Okay, so I've got a new policy here. No more anonymous posts. If you've got something to say, sign your name to it.

Allow me to explain. Someone apparently didn't appreciate what I said in my last post about taking criticism. They decided to anonymously post a comment about it using a very poorly constructed analogy. I'm not even going to guess at who made it.

Needless to say, I've changed the setting on the blog. You need to have an account here to leave a comment. I don't know if it's possible to post anonymously in a blog with an account. If it is, anonymous comments will be deleted.


But since someone decided to criticize my criticism, let me criticize your criticism in turn.

Am I saying that someone should be happy when they're criticized and told that someone doesn't like what they've done? Heck no! I'm not saying that at all. Criticism does hurt. What I'm saying is that you have a choice of what to do with that criticism.

Let me give you an example from my own life. A few weeks ago, I sent in a short story called "The Jewel of Creation" to The Magazine of Fantasy & Science Fiction. When I came home today, I discovered the SASE that I sent with it and I knew that it wasn't good news.

I was right. In a very short note, the assistant editor informed me that he was going to pass on it. The extent of his criticism was "This tale didn't grab my interest, I'm afraid. Good luck to you with this one, and thank you again for sending it our way."

Did it hurt to get rejected? Yes, it did. So what do I do with this rejection? How do I respond to this gentleman who didn't like my work?

Well, I could write the editor a note informing him that he doesn't get it and argue that my story is better than he thinks, that the people who have read it so far have enjoyed it, and that it deserves another shot. Somehow, though, I don't think that will get me published.

Or I can do what I actually did. I laughed it off since I still believe in my story and I sent it off to a new magazine. It goes in the mail tomorrow. If that magazine rejects it, I'll see what they have to say. If I'm lucky, I'll maybe get some in-depth comments that I can consider, either implementing the suggested changes to make the story better or ignoring them if I disagree. And then I can send it off again and hope for the best.

Taking the criticism personally doesn't help. That's all I'm saying.

2 comments:

fwb3mlyy07io said...
This comment has been removed by a blog administrator.
B. I. Flight said...

Hello again.

I hope you don’t mind me once again turning up and replying to one of your posts. I ran across your rebuttal to my rebuttal, and wanted as before to address some of your points.

For the record, I originally found your site through my own site’s records. Someone followed the link you provided to my main page, and this showed up in my records, leading me back to your blog out of curiosity.

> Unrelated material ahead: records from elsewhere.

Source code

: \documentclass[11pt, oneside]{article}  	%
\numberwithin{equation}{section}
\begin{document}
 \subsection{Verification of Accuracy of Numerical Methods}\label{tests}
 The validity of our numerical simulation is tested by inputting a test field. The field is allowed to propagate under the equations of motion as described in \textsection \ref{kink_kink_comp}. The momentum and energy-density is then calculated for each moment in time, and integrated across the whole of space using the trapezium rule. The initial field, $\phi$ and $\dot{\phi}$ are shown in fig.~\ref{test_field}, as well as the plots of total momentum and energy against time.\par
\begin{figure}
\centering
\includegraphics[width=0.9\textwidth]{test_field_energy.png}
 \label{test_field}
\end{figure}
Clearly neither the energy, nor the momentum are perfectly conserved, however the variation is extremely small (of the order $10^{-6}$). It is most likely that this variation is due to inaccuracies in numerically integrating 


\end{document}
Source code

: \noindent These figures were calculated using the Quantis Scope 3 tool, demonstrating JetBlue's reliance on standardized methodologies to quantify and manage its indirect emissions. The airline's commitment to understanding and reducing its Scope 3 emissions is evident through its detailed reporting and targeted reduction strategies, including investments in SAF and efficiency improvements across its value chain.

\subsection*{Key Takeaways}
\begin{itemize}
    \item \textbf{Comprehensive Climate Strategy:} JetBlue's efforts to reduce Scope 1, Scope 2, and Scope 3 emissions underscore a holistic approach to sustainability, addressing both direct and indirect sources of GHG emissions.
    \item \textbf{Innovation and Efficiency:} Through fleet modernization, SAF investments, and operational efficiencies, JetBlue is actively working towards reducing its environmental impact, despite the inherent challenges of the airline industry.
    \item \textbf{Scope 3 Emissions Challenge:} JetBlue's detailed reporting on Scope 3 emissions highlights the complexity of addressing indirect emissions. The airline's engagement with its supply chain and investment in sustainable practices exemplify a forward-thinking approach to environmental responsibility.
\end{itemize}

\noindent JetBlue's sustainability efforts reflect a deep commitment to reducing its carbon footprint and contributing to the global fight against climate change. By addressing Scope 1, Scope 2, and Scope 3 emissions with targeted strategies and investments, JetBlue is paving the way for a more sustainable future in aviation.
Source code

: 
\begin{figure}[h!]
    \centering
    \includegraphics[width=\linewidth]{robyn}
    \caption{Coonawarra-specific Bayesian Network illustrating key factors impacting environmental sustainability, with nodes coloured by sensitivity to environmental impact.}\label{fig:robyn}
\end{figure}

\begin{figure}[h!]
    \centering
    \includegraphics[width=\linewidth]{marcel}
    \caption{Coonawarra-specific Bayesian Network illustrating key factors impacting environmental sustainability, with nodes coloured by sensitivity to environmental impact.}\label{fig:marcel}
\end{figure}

I see that you at least managed to finish the book. I’d have to agree that’s a better time to write a review, myself. You clearly still have a negative view of it, as it merely “annoyed you less” once you were done with it. You do seem to contradict yourself a little though, as you weren’t nearly as annoyed, yet you seem to state that your dislike of the book increases with every exposure. Did you come to tolerate the book more, or hate it more?

Why exactly are you “worried” about me? As I said, I found your critique via link and wanted to reply. I did this primarily, if you’ll forgive me saying so, because I felt the reasons you gave for not liking the book were not legitimate reasons for not liking something.

You mention here that my writing style annoys you: that’s *fine*. *That’s* a good reason. But saying “Flight has a great vocabulary, but I disagree with his usage of the words “interesting” and “irony”, so in my opinion, he’s a terrible writer” is not. Nor is “I dislike the book largely because one character, who is openly eccentric and hinted at as being mentally ill, does things that are openly eccentric and hint at his being mentally ill, and I found that paradoxically incongruous.” If you dislike an entire story because of the misuse of a word or two, you must hate the original Star Wars for using “parsec” as a measure of time instead of distance; if you dislike a story because one character acts as they are established as doing, then you must dislike Star Trek: The Next Generation for having Commander Data attempting to be more “human.”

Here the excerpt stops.